Seafield is a private drug and alcohol rehabilitation organization with centers located across the country. The closest currently is in Patchogue. Seafield plans to convert the closing St. Ursula convent on Middle Road into a rehab center. In the face of an opioid epidemic, you would think that rehabilitation efforts of any kind would be greatly appreciated. Americans, including Long Islanders, are becoming addicted to and overdosing on opioids at an unprecedented rate. Bayport and Blue Point have felt the effects of this “epidemic” as well. Why, then, is the proposed Seafield center so controversial?
Opponents of the rehab center, such as those who protested on Montauk Highway on December 3, argue that installing a rehab center in quaint Blue Point would attract undesirables and lead to a rise in crime, as relapsing patients may be compelled to steal money to buy more drugs. This viewpoint does not take into consideration the fact that Seafield patients would voluntarily commit themselves, and, even if they had been convicted of drug offenses in the past, the offenses would have been nonviolent. In addition, Alcoholics Anonymous and Narcotics Anonymous have already been holding meetings in Blue Point for years. It is unreasonable to assume that, considering all of this, Seafield would somehow make the community less safe.

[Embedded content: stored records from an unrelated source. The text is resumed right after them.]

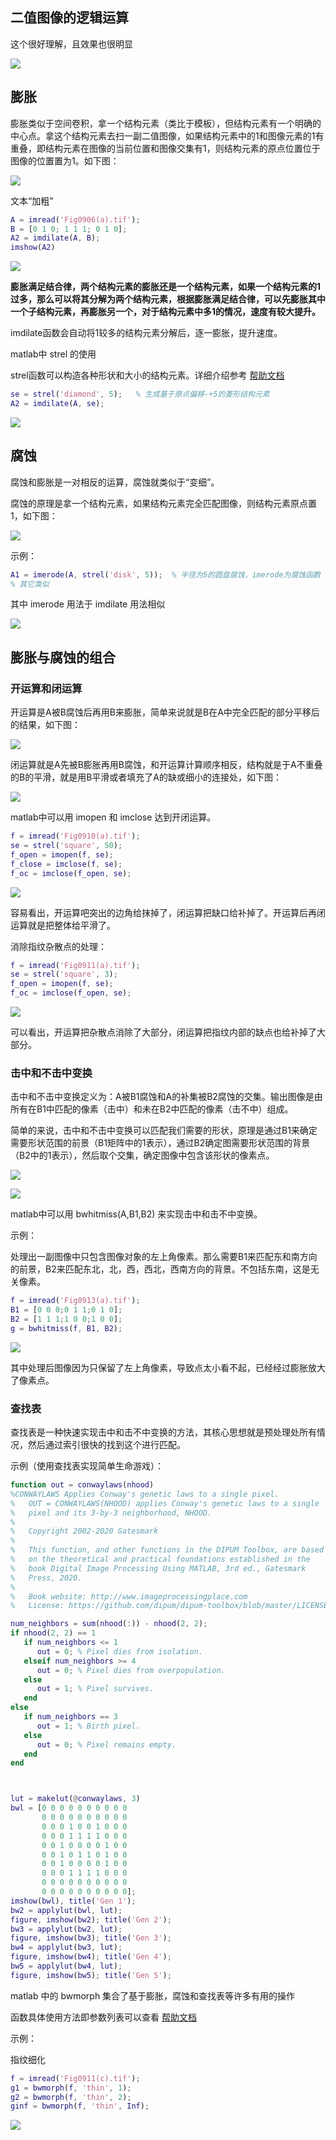 ## 二值图像的逻辑运算

这个很好理解，且效果也很明显

![](https://note.youdao.com/yws/api/personal/file/696D28F85BC1429B85F321C4A018B0C4?method=download&shareKey=aca3d32f97260db836b4840e1b4c3240)

## 膨胀

膨胀类似于空间卷积，拿一个结构元素（类比于模板），但结构元素有一个明确的中心点。拿这个结构元素去扫一副二值图像，如果结构元素中的1和图像元素的1有重叠，即结构元素在图像的当前位置和图像交集有1，则结构元素的原点位置位于图像的位置置为1。如下图：

![](https://note.youdao.com/yws/api/personal/file/AD660629E1554FEA9184F5D3590DFDA7?method=download&shareKey=5f6f171773881a8d216bb0fa1d47d365)



文本“加粗”

```matlab
A = imread('Fig0906(a).tif');
B = [0 1 0; 1 1 1; 0 1 0];
A2 = imdilate(A, B);
imshow(A2)
```

![](https://note.youdao.com/yws/api/personal/file/C5B94DABA0234325B6FDAE113120E4F3?method=download&shareKey=4b490b5aa1a0338ba6d4f387aa229dcd)



**膨胀满足结合律，两个结构元素的膨胀还是一个结构元素，如果一个结构元素的1过多，那么可以将其分解为两个结构元素，根据膨胀满足结合律，可以先膨胀其中一个子结构元素，再膨胀另一个，对于结构元素中多1的情况，速度有较大提升。**

imdilate函数会自动将1较多的结构元素分解后，逐一膨胀，提升速度。



matlab中 strel 的使用

strel函数可以构造各种形状和大小的结构元素。详细介绍参考 [帮助文档](https://ww2.mathworks.cn/help/images/ref/strel.html?searchHighlight=strel&s_tid=srchtitle)

```matlab
se = strel('diamond', 5);	% 生成基于原点偏移-+5的菱形结构元素
A2 = imdilate(A, se);
```

![](https://note.youdao.com/yws/api/personal/file/1E5F1F6D5A074CA28BA0E3539855A028?method=download&shareKey=fad231e4e371fd7d87447c5558aa9395)



## 腐蚀

腐蚀和膨胀是一对相反的运算，腐蚀就类似于“变细”。

腐蚀的原理是拿一个结构元素，如果结构元素完全匹配图像，则结构元素原点置1，如下图：

![](https://note.youdao.com/yws/api/personal/file/76257B8BA29E44BBA5C143F70459E94D?method=download&shareKey=7d3d6be268ce59deb390cbb25e716a39)



示例：

```matlab
A1 = imerode(A, strel('disk', 5));	% 半径为5的圆盘腐蚀，imerode为腐蚀函数
% 其它类似
```

其中 imerode 用法于 imdilate 用法相似

![](https://note.youdao.com/yws/api/personal/file/6CFA1981110B44A9922DBEB049E1381A?method=download&shareKey=817a3506dd0e5c94c948d796fe637aca)



## 膨胀与腐蚀的组合



### 开运算和闭运算

开运算是A被B腐蚀后再用B来膨胀，简单来说就是B在A中完全匹配的部分平移后的结果，如下图：

![](https://note.youdao.com/yws/api/personal/file/3F27B555EA1F4F928E6B3DDF9ABE45D6?method=download&shareKey=1a6ac36d70b2cf06416f9a56512e1a40)

闭运算就是A先被B膨胀再用B腐蚀，和开运算计算顺序相反，结构就是于A不重叠的B的平滑，就是用B平滑或者填充了A的缺或细小的连接处，如下图：

![](https://note.youdao.com/yws/api/personal/file/F1948BD98E514E16BE213B77AFD31E43?method=download&shareKey=cad5e7d28ceb50cfd1a9f149909b2291)



matlab中可以用 imopen 和 imclose 达到开闭运算。

```matlab
f = imread('Fig0910(a).tif');
se = strel('square', 50);
f_open = imopen(f, se);
f_close = imclose(f, se);
f_oc = imclose(f_open, se);
```

![](https://note.youdao.com/yws/api/personal/file/14FBE0E55AE0451C940D854B22E04E4F?method=download&shareKey=b1c020b4386681286a957fa1eebe7300)

容易看出，开运算吧突出的边角给抹掉了，闭运算把缺口给补掉了。开运算后再闭运算就是把整体给平滑了。



消除指纹杂散点的处理：

```matlab
f = imread('Fig0911(a).tif');
se = strel('square', 3);
f_open = imopen(f, se);
f_oc = imclose(f_open, se);
```

![](https://note.youdao.com/yws/api/personal/file/BF86A2A068E840B1A1B3B8D4A2266D24?method=download&shareKey=6fb2ed9b4bc658d1742d7f2726b45ecb)

可以看出，开运算把杂散点消除了大部分，闭运算把指纹内部的缺点也给补掉了大部分。



### 击中和不击中变换

击中和不击中变换定义为：A被B1腐蚀和A的补集被B2腐蚀的交集。输出图像是由所有在B1中匹配的像素（击中）和未在B2中匹配的像素（击不中）组成。

简单的来说，击中和不击中变换可以匹配我们需要的形状，原理是通过B1来确定需要形状范围的前景（B1矩阵中的1表示），通过B2确定图需要形状范围的背景（B2中的1表示），然后取个交集，确定图像中包含该形状的像素点。

![](https://note.youdao.com/yws/api/personal/file/192B6F9C40D142C8A9DE82219C5C83AC?method=download&shareKey=4681a33fbc3cffb768a1d997d56cbde1)

![](https://note.youdao.com/yws/api/personal/file/51F2877153F842AAB035813C52C5875B?method=download&shareKey=13e841dcf84eff46bf6613d51ab71847)



matlab中可以用 bwhitmiss(A,B1,B2) 来实现击中和击不中变换。

示例：

处理出一副图像中只包含图像对象的左上角像素。那么需要B1来匹配东和南方向的前景，B2来匹配东北，北，西，西北，西南方向的背景。不包括东南，这是无关像素。

```matlab
f = imread('Fig0913(a).tif');
B1 = [0 0 0;0 1 1;0 1 0];
B2 = [1 1 1;1 0 0;1 0 0];
g = bwhitmiss(f, B1, B2);
```

![](https://note.youdao.com/yws/api/personal/file/ED30DC3EF1BE482583A0C91ABDAC9C70?method=download&shareKey=28b641195e89f30f8e017376b2388bf8)

其中处理后图像因为只保留了左上角像素，导致点太小看不起，已经经过膨胀放大了像素点。



### 查找表

查找表是一种快速实现击中和击不中变换的方法，其核心思想就是预处理处所有情况，然后通过索引很快的找到这个进行匹配。

示例（使用查找表实现简单生命游戏）：

```matlab
function out = conwaylaws(nhood)
%CONWAYLAWS Applies Conway's genetic laws to a single pixel.
%   OUT = CONWAYLAWS(NHOOD) applies Conway's genetic laws to a single
%   pixel and its 3-by-3 neighborhood, NHOOD. 
%
%   Copyright 2002-2020 Gatesmark
%
%   This function, and other functions in the DIPUM Toolbox, are based 
%   on the theoretical and practical foundations established in the 
%   book Digital Image Processing Using MATLAB, 3rd ed., Gatesmark 
%   Press, 2020.
%
%   Book website: http://www.imageprocessingplace.com
%   License: https://github.com/dipum/dipum-toolbox/blob/master/LICENSE.txt

num_neighbors = sum(nhood(:)) - nhood(2, 2);
if nhood(2, 2) == 1
   if num_neighbors <= 1
      out = 0; % Pixel dies from isolation.
   elseif num_neighbors >= 4
      out = 0; % Pixel dies from overpopulation.
   else
      out = 1; % Pixel survives.
   end
else
   if num_neighbors == 3
      out = 1; % Birth pixel.
   else
      out = 0; % Pixel remains empty.
   end
end



lut = makelut(@conwaylaws, 3)
bwl = [0 0 0 0 0 0 0 0 0 0
	   0 0 0 0 0 0 0 0 0 0
	   0 0 0 1 0 0 1 0 0 0
	   0 0 0 1 1 1 1 0 0 0
	   0 0 1 0 0 0 0 1 0 0
	   0 0 1 0 1 1 0 1 0 0
	   0 0 1 0 0 0 0 1 0 0
	   0 0 0 1 1 1 1 0 0 0
	   0 0 0 0 0 0 0 0 0 0
	   0 0 0 0 0 0 0 0 0 0];
imshow(bwl), title('Gen 1');
bw2 = applylut(bwl, lut);
figure, imshow(bw2); title('Gen 2');
bw3 = applylut(bw2, lut);
figure, imshow(bw3); title('Gen 3');
bw4 = applylut(bw3, lut);
figure, imshow(bw4); title('Gen 4');
bw5 = applylut(bw4, lut);
figure, imshow(bw5); title('Gen 5');
```



matlab 中的 bwmorph 集合了基于膨胀，腐蚀和查找表等许多有用的操作

函数具体使用方法即参数列表可以查看 [帮助文档](https://ww2.mathworks.cn/help/images/ref/bwmorph.html?searchHighlight=bwmorph&s_tid=srchtitle)

示例：

指纹细化

```matlab
f = imread('Fig0911(c).tif');
g1 = bwmorph(f, 'thin', 1);
g2 = bwmorph(f, 'thin', 2);
ginf = bwmorph(f, 'thin', Inf);
```

![](https://note.youdao.com/yws/api/personal/file/D3A7B5E23A8F444199B39AD341DF4324?method=download&shareKey=49e31cbf7792a06d561c6ef7c3cca629)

These facts have been repeated endlessly, but the number of lawns with signs keeps increasing. It is almost as if people fail to recognize the irony of pairing these signs with their Christmas decorations. During the season of giving, Blue Pointers are slamming the doors in the faces of people who need help, not unlike the biblical innkeeper who denied a room to Mary and Joseph. Everyone wants to do something about the opioid crisis, but when action is actually taken, it is almost unanimously rallied against. And if people continue to resist rehabilitation efforts, the overdoses and addictions will continue.